In a few short sentences or bullet points, give the main highlights of what happened with your project so far.

  1. First feedback loop completed: agreement with the community and in sync with the Wikidata team, see #Community_outreach;
  2. the Wikidata primary sources tool becomes a standard candidate for third-party data releases: uplift proposal;
  3. The back end as a Wikidata Query Service fork: [1], [2];
  4. the front end as a MediaWiki extension: code (work in progress)
  5. the major reference preview feature is deployed in the gadget version of the tool;
  6. the statement browser sidebar utility is also deployed in the gadget.

Methods and activities[edit]

How have you setup your project, and what work has been completed so far?

Describe how you've setup your experiment or pilot, sharing your key focuses so far and including links to any background research or past learning that has guided your decisions.

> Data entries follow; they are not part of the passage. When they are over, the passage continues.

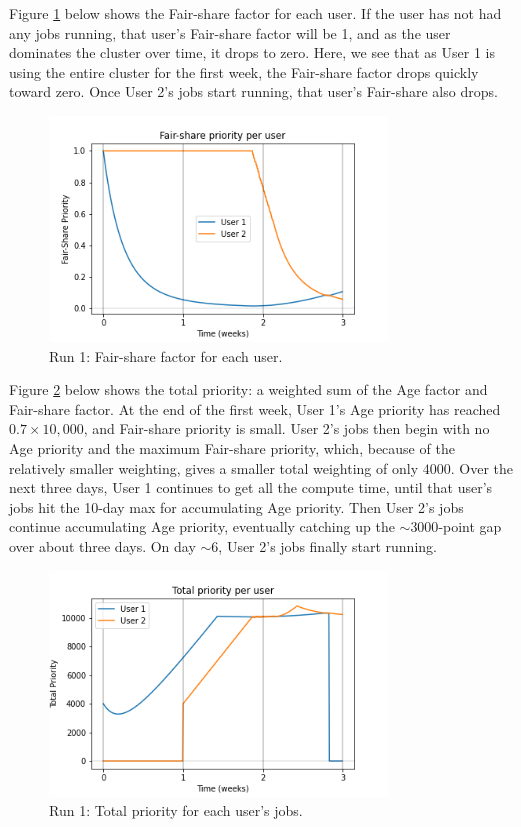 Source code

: \documentclass{article}
\begin{document}
Figure \ref{fig:one-fs} below shows the Fair-share factor for each
user.  If the user has not had any jobs running, that user's
Fair-share factor will be 1, and as the user dominates the cluster
over time, it drops to zero.  Here, we see that as User 1 is using the
entire cluster for the first week, the Fair-share factor drops quickly
toward zero.  Once User 2's jobs start running, that user's Fair-share
also drops.
\begin{figure}[h!]
  \begin{center}
    \includegraphics[width=0.8\textwidth]{sim-1-fairshare}
  \end{center}
  \caption{Run 1: Fair-share factor for each user.
    \label{fig:one-fs}}
\end{figure}
\newpage
Figure \ref{fig:one-prio} below shows the total priority: a weighted
sum of the Age factor and Fair-share factor.  At the end of the first
week, User 1's Age priority has reached $0.7 \times 10,000$, and
Fair-share priority is small.  User 2's jobs then begin with no Age
priority and the maximum Fair-share priority, which, because of the
relatively smaller weighting, gives a smaller total weighting of only
$4000$.  Over the next three days, User 1 continues to get all the
compute time, until that user's jobs hit the 10-day max for
accumulating Age priority.  Then User 2's jobs continue accumulating
Age priority, eventually catching up the $\sim3000$-point gap over
about three days.  On day $\sim6$, User 2's jobs finally start running.
\begin{figure}[h!!]
  \begin{center}
    \includegraphics[width=0.8\textwidth]{sim-1-prio}
  \end{center}
  \caption{Run 1: Total priority for each user's jobs.
    \label{fig:one-prio}}
\end{figure}
\end{document}
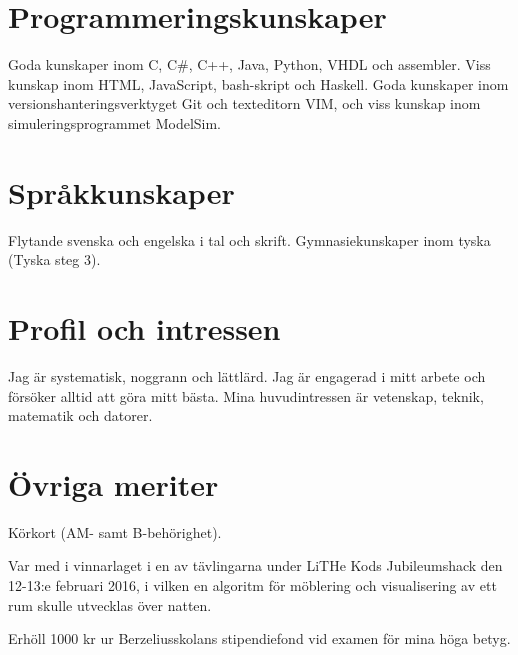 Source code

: \documentclass[a4paper,notitlepage]{article}
\begin{document}
\section*{Programmeringskunskaper}
Goda kunskaper inom C, C\#, C++, Java, Python, VHDL och assembler. Viss kunskap inom HTML,
JavaScript, bash-skript och Haskell. Goda kunskaper inom versionshanteringsverktyget Git
och texteditorn VIM, och viss kunskap inom simuleringsprogrammet ModelSim.
\section*{Språkkunskaper}
Flytande svenska och engelska i tal och skrift. Gymnasiekunskaper inom tyska
(Tyska steg 3).
\section*{Profil och intressen}
Jag är systematisk, noggrann och lättlärd. Jag är engagerad i mitt arbete och
försöker alltid att göra mitt bästa. Mina huvudintressen är vetenskap, teknik, matematik och datorer.

\section*{Övriga meriter}
Körkort (AM- samt B-behörighet).

Var med i vinnarlaget i en av tävlingarna under LiTHe Kods Jubileumshack den
12-13:e februari 2016, i vilken en algoritm för möblering och visualisering av 
ett rum skulle utvecklas över natten.

Erhöll 1000 kr ur Berzeliusskolans stipendiefond vid examen för mina höga
betyg.
\end{document}
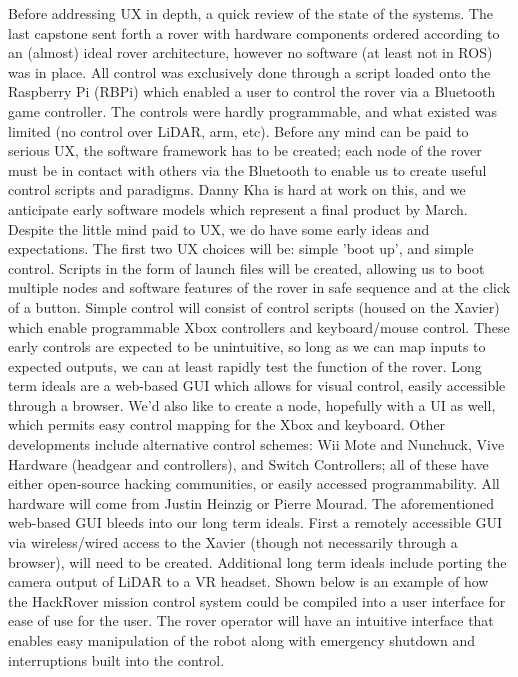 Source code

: \documentclass[a4paper, 10pt]{article}
\begin{document}
	Before addressing UX in depth, a quick review of the state of the systems. The last capstone sent forth a rover with hardware components ordered according to an (almost) ideal rover architecture, however no software (at least not in ROS) was in place. All control was exclusively done through a script loaded onto the Raspberry Pi (RBPi) which enabled a user to control the rover via a Bluetooth game controller. The controls were hardly programmable, and what existed was limited (no control over LiDAR, arm, etc). Before any mind can be paid to serious UX, the software framework has to be created; each node of the rover must be in contact with others via the Bluetooth to enable us to create useful control scripts and paradigms. Danny Kha is hard at work on this, and we anticipate early software models which represent a final product by March. 
Despite the little mind paid to UX, we do have some early ideas and expectations. The first two UX choices will be: simple 'boot up', and simple control. Scripts in the form of launch files will be created, allowing us to boot multiple nodes and software features of the rover in safe sequence and at the click of a button. Simple control will consist of control scripts (housed on the Xavier) which enable programmable Xbox controllers and keyboard/mouse control. These early controls are expected to be unintuitive, so long as we can map inputs to expected outputs, we can at least rapidly test the function of the rover. 
Long term ideals are a web-based GUI which allows for visual control, easily accessible through a browser. We'd also like to create a node, hopefully with a UI as well, which permits easy control mapping for the Xbox and keyboard. Other developments include alternative control schemes: Wii Mote and Nunchuck, Vive Hardware (headgear and controllers), and Switch Controllers; all of these have either open-source hacking communities, or easily accessed programmability. All hardware will come from Justin Heinzig or Pierre Mourad. 
The aforementioned web-based GUI bleeds into our long term ideals. First a remotely accessible GUI via wireless/wired access to the Xavier (though not necessarily through a browser), will need to be created. Additional long term ideals include porting the camera output of LiDAR to a VR headset. 
Shown below is an example of how the HackRover mission control system could be compiled into a user interface for ease of use for the user. The rover operator will have an intuitive interface that enables easy manipulation of the robot along with emergency shutdown and interruptions built into the control. 
\end{document}
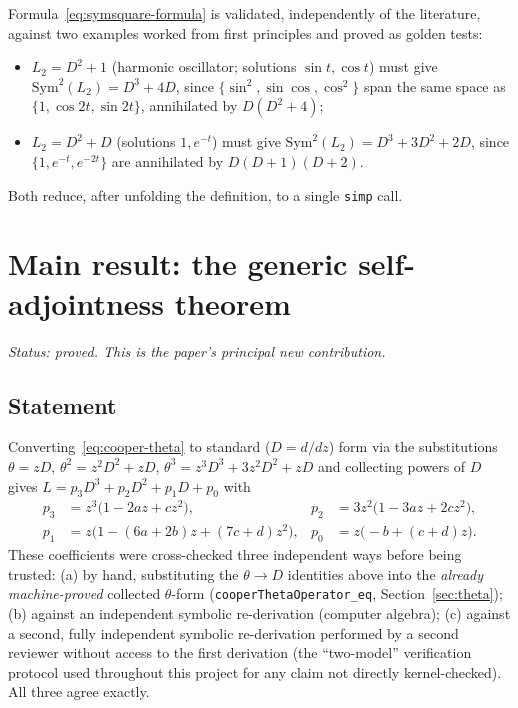 \documentclass[11pt]{article}
\begin{document}
Formula~\eqref{eq:symsquare-formula} is validated, independently of the
literature, against two examples worked from first principles and proved as
golden tests:
\begin{itemize}
  \item $L_2 = D^2+1$ (harmonic oscillator; solutions $\sin t,\cos t$) must
    give $\mathrm{Sym}^2(L_2) = D^3+4D$, since $\{\sin^2,\sin\cos,\cos^2\}$
    span the same space as $\{1,\cos 2t,\sin 2t\}$, annihilated by
    $D(D^2+4)$;
  \item $L_2 = D^2+D$ (solutions $1,e^{-t}$) must give
    $\mathrm{Sym}^2(L_2)=D^3+3D^2+2D$, since $\{1,e^{-t},e^{-2t}\}$ are
    annihilated by $D(D+1)(D+2)$.
\end{itemize}
Both reduce, after unfolding the definition, to a single \texttt{simp} call.

\section{Main result: the generic self-adjointness theorem}
\label{sec:w0}

\emph{Status: proved. This is the paper's principal new contribution.}

\subsection{Statement}

Converting~\eqref{eq:cooper-theta} to standard ($D=d/dz$) form via the
substitutions $\theta = zD$, $\theta^2 = z^2D^2+zD$,
$\theta^3=z^3D^3+3z^2D^2+zD$ and collecting powers of $D$ gives
$L = p_3 D^3 + p_2 D^2 + p_1 D + p_0$ with
\begin{align}
  p_3 &= z^3\bigl(1-2az+cz^2\bigr), &
  p_2 &= 3z^2\bigl(1-3az+2cz^2\bigr), \\
  p_1 &= z\bigl(1-(6a+2b)z+(7c+d)z^2\bigr), &
  p_0 &= z\bigl(-b+(c+d)z\bigr).
\end{align}
These coefficients were cross-checked three independent ways before being
trusted: (a) by hand, substituting the $\theta\to D$ identities above into
the \emph{already machine-proved} collected $\theta$-form
(\lstinline{cooperThetaOperator_eq}, Section~\ref{sec:theta}); (b) against an
independent symbolic re-derivation (computer algebra); (c) against a second,
fully independent symbolic re-derivation performed by a second reviewer
without access to the first derivation (the ``two-model'' verification
protocol used throughout this project for any claim not directly
kernel-checked). All three agree exactly.
\end{document}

List and describe the activities you've undertaken as part of your project to this point.

Project management[edit]

An old Phabricator work board

Dissemination[edit]

  • The project leader regularly interacts with key people in the Wikimedia movement:
    • via written communication (e.g., e-mails, Phabricator comments, Gerrit code review replies) for planned tasks and conversation follow-ups;
    • in person during the events;
  • the team is always encouraged to reach out to relevant community members, especially in case of technical and MediaWiki-related challenges;
  • Dissemination material takes the form of talks with slides, demos, and informal conversations.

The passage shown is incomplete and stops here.